(DATA FOR PROCESSING)
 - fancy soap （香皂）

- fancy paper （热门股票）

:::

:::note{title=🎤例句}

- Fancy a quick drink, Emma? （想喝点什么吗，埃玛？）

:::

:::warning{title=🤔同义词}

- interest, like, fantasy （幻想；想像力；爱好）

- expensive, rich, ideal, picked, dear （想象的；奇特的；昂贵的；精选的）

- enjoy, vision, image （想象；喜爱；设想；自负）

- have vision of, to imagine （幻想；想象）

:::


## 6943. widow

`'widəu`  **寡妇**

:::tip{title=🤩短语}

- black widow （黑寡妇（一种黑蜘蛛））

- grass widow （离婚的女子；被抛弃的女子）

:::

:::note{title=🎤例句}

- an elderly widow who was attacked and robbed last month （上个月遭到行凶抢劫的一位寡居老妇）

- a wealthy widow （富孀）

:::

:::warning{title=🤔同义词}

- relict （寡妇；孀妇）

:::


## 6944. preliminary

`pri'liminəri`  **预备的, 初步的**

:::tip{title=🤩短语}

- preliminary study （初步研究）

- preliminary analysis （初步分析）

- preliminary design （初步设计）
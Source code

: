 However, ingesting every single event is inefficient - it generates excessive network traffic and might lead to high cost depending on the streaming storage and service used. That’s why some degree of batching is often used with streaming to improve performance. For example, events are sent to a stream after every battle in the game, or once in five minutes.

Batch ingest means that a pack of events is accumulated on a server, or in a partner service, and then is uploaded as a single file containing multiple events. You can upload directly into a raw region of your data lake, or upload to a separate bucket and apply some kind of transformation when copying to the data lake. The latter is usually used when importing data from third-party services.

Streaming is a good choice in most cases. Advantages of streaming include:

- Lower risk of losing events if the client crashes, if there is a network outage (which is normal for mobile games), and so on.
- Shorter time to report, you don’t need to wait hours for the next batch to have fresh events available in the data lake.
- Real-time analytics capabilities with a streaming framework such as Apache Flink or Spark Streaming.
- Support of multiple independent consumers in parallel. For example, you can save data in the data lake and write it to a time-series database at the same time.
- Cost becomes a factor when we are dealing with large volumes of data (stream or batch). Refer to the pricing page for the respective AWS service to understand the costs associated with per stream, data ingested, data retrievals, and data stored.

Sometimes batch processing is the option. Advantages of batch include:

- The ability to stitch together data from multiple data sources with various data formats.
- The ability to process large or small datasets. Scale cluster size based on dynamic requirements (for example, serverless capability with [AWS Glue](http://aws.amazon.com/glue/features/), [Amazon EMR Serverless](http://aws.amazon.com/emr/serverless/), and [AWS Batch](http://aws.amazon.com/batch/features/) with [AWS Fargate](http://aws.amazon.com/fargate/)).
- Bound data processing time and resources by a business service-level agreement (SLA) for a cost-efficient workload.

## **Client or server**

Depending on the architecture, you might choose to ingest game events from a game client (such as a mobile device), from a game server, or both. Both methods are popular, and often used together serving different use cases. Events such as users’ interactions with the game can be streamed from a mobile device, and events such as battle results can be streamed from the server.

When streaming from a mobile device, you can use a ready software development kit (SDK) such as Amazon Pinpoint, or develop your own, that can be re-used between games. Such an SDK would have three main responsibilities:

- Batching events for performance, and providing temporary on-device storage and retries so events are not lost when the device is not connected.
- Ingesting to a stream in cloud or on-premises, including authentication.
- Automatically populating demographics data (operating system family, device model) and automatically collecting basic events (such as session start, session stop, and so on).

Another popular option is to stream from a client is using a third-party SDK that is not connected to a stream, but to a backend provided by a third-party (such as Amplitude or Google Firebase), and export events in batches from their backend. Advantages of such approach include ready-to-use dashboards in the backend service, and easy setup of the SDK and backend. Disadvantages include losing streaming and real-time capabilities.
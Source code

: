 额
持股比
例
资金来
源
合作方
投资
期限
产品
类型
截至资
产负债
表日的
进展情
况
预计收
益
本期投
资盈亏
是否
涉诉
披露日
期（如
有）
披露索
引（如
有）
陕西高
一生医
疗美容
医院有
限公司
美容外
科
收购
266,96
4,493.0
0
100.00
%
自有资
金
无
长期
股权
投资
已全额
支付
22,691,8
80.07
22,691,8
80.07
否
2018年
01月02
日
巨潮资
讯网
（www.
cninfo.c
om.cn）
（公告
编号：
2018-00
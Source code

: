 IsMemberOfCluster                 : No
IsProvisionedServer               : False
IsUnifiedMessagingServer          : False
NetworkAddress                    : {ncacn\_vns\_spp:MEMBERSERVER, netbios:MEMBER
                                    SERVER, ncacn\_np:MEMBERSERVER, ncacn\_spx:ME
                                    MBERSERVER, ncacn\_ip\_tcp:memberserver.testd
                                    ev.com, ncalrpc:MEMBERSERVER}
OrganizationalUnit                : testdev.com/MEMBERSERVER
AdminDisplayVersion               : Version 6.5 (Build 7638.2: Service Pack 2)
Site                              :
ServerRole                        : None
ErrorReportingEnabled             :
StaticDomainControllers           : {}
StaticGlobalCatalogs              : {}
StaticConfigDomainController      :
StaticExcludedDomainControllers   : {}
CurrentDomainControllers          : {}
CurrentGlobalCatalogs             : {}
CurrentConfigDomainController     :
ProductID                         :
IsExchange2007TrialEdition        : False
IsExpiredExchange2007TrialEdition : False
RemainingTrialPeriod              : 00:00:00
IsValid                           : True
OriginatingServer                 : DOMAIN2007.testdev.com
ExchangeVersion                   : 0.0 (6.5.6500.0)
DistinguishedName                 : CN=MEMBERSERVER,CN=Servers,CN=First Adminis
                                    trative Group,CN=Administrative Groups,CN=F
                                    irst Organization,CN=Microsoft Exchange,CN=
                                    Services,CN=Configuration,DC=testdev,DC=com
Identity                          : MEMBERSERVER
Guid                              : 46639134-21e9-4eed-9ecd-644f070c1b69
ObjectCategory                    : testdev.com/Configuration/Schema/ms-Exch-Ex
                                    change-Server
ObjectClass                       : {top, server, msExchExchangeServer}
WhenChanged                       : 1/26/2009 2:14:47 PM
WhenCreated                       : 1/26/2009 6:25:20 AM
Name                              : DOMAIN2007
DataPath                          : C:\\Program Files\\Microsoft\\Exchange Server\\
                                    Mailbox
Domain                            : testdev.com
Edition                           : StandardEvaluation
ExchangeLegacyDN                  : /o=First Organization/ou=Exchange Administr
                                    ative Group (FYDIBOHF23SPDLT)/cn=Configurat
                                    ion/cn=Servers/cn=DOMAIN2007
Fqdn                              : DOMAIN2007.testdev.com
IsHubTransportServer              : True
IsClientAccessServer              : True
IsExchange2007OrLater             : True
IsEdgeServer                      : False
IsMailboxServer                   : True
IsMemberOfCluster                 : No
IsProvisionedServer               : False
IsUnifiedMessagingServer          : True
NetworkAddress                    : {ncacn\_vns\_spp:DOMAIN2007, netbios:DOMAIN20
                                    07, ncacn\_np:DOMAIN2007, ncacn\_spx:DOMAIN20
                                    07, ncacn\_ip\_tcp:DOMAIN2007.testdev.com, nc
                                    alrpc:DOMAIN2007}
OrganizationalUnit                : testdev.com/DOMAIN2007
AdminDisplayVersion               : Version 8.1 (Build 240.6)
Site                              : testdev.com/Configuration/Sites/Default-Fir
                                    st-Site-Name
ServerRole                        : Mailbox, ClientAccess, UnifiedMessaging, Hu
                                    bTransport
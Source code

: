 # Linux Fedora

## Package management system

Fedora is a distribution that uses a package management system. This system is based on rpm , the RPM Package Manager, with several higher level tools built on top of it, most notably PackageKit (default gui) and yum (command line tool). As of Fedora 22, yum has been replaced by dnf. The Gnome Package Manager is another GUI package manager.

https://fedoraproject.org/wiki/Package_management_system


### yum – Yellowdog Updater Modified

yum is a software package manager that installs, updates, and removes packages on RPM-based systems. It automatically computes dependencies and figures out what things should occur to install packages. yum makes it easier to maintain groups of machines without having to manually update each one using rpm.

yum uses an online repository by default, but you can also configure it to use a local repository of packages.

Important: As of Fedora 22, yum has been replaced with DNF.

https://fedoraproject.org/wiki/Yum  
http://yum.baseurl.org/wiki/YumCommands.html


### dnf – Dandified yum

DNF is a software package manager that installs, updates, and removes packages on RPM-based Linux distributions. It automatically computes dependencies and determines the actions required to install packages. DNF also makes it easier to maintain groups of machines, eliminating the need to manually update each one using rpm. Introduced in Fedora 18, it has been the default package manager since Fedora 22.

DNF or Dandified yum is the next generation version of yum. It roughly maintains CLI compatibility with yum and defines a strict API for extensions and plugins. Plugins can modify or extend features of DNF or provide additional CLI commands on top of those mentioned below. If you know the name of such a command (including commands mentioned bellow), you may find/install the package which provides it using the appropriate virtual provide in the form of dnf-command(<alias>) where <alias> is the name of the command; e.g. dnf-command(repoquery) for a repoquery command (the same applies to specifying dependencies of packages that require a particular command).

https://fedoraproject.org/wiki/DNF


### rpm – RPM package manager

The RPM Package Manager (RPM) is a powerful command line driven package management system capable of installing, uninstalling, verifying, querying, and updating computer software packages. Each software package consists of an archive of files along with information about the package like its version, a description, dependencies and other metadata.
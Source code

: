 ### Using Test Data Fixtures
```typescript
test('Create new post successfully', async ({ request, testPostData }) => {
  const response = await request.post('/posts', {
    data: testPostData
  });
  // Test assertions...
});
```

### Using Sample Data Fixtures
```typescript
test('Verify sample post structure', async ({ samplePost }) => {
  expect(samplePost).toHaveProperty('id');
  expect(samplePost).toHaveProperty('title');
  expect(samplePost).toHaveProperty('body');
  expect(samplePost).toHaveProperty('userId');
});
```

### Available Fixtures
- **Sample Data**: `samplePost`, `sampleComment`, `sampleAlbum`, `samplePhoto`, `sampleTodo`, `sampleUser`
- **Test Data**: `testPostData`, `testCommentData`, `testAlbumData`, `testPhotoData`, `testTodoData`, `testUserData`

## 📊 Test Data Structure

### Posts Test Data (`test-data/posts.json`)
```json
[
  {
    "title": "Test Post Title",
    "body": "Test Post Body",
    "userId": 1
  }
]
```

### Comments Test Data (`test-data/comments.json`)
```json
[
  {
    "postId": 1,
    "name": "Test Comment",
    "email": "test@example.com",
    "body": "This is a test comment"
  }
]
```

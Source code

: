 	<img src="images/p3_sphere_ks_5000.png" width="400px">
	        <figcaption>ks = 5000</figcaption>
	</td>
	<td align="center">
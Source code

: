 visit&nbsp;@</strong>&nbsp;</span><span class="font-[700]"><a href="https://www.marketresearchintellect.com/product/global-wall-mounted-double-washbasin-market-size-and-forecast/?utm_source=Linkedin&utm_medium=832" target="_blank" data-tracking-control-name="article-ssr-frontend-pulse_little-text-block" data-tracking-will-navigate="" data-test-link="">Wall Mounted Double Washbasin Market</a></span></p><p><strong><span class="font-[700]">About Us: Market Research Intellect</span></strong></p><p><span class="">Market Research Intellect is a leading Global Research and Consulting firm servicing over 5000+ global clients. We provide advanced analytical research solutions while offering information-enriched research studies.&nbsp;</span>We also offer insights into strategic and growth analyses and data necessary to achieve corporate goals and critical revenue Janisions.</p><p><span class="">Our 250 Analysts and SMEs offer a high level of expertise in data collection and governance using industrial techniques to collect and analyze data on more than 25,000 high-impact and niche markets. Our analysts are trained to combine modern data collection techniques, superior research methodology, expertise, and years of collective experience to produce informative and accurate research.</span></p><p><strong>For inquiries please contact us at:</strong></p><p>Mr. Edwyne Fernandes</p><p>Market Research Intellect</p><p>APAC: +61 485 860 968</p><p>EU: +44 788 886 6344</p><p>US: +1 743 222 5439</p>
(End DATA FOR PROCESSING)
_DIRECTIONS FOR THIS TASK_. Using the material above, transcribe exactly the lines from the line with "### dnf – Dandified yum" to the line with "DNF is a software"; both count, and nothing else goes in.

_SOLUTION BELOW_.
### dnf – Dandified yum

DNF is a software package manager that installs, updates, and removes packages on RPM-based Linux distributions. It automatically computes dependencies and determines the actions required to install packages. DNF also makes it easier to maintain groups of machines, eliminating the need to manually update each one using rpm. Introduced in Fedora 18, it has been the default package manager since Fedora 22.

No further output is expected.